(Excerpted records Opens)

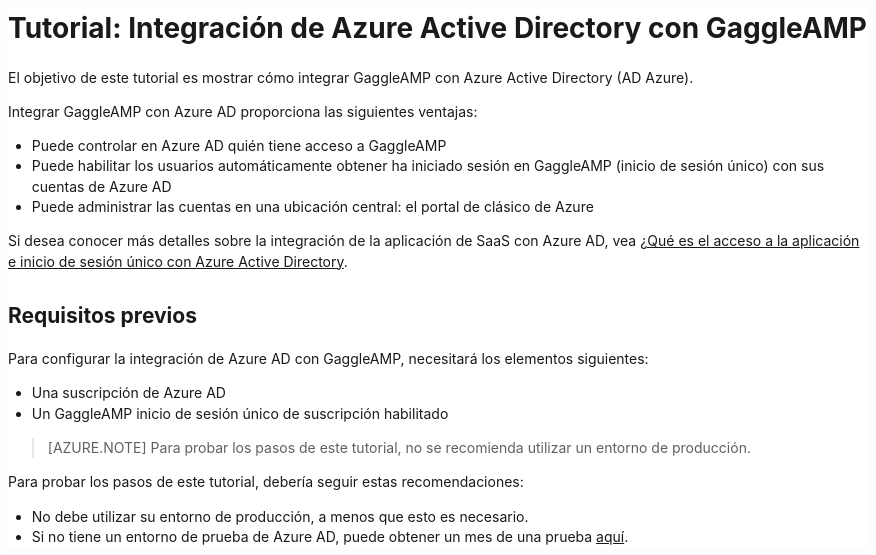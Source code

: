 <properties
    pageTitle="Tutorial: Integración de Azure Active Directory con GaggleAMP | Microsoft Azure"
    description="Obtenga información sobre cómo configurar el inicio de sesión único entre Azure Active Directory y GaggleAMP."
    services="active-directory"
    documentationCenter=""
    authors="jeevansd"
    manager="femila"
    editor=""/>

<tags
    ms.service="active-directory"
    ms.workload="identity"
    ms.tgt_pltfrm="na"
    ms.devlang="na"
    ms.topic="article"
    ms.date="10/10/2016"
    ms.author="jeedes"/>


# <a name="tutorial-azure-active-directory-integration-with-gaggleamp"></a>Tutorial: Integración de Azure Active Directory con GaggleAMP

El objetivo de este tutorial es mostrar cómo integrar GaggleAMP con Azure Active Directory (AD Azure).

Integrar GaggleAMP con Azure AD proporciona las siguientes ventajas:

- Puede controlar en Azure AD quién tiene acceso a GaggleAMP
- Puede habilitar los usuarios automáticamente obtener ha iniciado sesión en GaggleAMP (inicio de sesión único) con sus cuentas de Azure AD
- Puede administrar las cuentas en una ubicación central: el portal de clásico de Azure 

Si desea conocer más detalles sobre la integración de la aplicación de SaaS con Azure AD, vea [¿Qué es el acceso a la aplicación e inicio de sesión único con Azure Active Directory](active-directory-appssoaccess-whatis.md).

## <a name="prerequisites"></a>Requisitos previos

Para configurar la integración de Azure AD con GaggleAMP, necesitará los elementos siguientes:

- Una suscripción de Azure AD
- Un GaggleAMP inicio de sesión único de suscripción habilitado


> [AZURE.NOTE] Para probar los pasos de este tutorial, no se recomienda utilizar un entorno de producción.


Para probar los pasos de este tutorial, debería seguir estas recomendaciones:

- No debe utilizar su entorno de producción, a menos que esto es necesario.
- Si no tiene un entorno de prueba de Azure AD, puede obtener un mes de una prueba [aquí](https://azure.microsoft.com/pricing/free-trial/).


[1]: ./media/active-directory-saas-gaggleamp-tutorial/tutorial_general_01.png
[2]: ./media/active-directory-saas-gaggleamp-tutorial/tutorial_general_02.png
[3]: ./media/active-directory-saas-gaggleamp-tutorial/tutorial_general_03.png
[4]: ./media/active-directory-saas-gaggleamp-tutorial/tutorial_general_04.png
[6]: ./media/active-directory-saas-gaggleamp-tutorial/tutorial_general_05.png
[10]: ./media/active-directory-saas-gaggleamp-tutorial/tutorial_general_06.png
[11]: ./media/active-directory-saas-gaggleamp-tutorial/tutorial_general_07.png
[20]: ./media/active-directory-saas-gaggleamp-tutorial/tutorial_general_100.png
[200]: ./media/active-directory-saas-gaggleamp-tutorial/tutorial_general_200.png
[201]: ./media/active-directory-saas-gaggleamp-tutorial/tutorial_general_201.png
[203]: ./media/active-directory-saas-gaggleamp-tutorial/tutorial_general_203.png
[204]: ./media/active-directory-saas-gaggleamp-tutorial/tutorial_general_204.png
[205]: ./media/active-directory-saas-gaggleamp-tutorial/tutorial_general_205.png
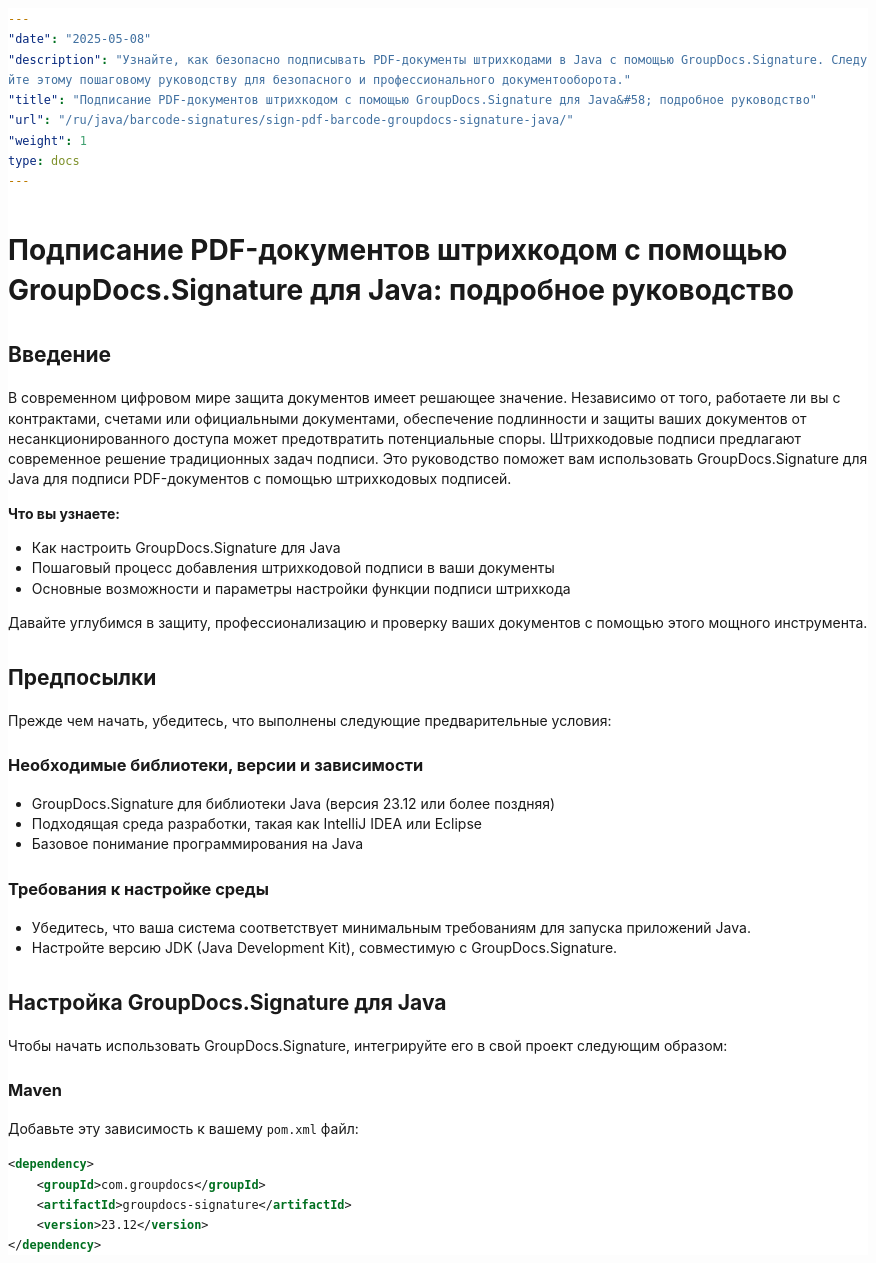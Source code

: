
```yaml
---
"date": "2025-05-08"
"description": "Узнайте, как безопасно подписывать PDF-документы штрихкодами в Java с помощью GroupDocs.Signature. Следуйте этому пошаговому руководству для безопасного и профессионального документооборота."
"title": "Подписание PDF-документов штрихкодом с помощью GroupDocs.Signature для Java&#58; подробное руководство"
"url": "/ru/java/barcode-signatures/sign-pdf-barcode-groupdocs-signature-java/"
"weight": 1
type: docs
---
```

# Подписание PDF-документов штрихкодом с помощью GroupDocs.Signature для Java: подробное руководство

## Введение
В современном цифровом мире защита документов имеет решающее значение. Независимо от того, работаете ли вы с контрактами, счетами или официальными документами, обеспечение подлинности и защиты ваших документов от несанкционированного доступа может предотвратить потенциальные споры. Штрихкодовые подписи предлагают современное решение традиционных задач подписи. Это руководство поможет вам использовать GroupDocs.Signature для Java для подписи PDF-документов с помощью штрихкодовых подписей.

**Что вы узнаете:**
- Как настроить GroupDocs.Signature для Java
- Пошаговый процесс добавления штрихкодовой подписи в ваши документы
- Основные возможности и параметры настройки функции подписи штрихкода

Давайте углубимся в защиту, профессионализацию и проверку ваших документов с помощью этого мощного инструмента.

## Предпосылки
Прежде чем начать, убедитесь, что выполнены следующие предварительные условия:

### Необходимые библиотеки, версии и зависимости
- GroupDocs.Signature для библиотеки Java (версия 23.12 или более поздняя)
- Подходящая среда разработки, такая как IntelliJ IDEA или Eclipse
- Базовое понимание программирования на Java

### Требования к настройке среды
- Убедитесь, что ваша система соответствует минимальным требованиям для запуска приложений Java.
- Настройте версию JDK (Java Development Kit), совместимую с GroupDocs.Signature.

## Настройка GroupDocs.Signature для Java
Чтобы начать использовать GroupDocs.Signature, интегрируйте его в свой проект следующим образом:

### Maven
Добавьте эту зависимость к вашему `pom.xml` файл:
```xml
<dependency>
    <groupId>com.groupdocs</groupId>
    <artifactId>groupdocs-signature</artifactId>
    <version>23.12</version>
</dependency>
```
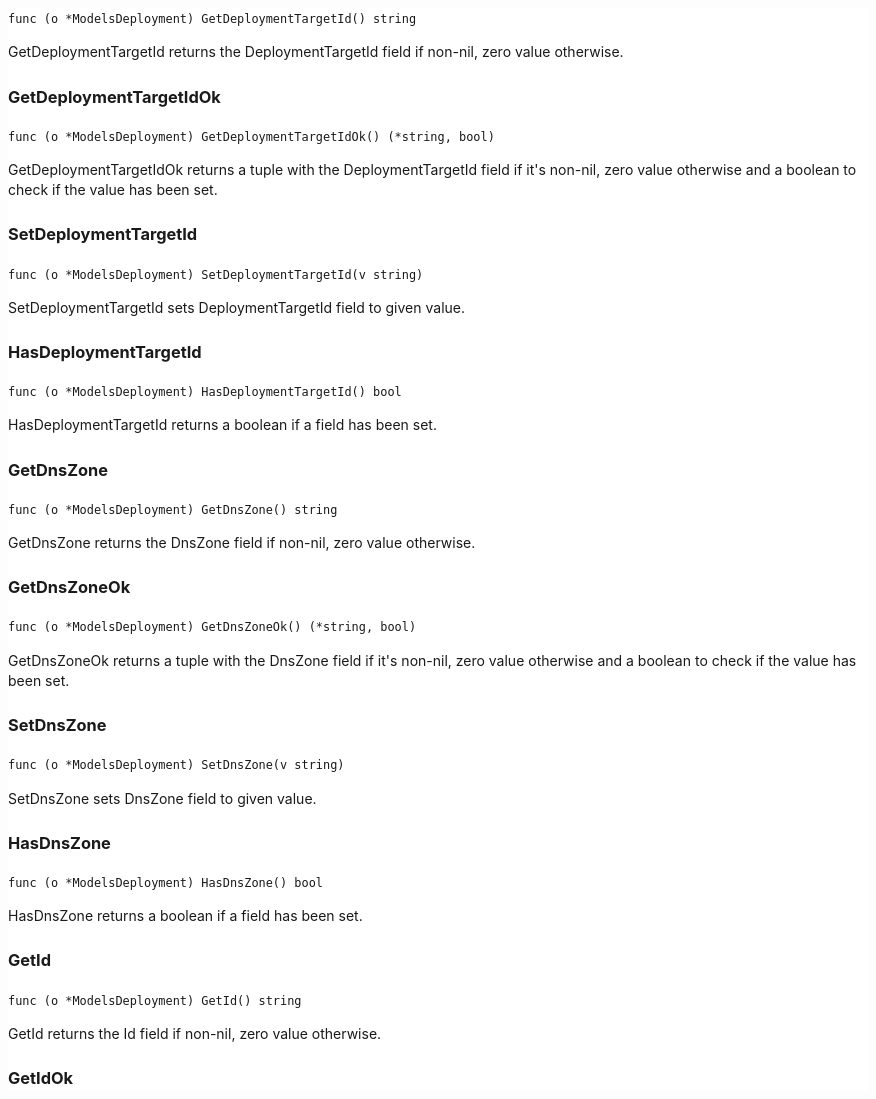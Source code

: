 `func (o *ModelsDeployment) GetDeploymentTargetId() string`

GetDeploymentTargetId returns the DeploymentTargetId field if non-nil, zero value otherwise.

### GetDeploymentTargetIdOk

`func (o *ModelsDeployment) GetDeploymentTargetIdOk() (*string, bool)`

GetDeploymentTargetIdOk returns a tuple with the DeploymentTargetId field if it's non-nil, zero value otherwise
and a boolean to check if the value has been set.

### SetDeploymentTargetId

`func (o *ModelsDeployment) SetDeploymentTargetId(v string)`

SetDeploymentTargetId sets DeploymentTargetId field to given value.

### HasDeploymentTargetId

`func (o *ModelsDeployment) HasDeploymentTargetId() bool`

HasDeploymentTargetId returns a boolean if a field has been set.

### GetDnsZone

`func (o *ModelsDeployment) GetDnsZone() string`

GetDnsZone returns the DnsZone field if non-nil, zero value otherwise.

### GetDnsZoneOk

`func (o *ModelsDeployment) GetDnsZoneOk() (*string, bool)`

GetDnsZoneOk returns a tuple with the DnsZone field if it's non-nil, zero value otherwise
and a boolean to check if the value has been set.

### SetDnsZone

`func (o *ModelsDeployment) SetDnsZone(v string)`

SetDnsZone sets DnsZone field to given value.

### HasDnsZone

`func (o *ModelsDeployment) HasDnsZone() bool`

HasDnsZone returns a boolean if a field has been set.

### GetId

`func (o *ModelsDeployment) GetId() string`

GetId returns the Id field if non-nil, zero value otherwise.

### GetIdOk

(Excerpted records Closes)

**Work item**. Using the listing above, locate the lines that hold "Подписание" and copy each one.

**Answer to the exercise**.
"title": "Подписание PDF-документов штрихкодом с помощью GroupDocs.Signature для Java&#58; подробное руководство"
# Подписание PDF-документов штрихкодом с помощью GroupDocs.Signature для Java: подробное руководство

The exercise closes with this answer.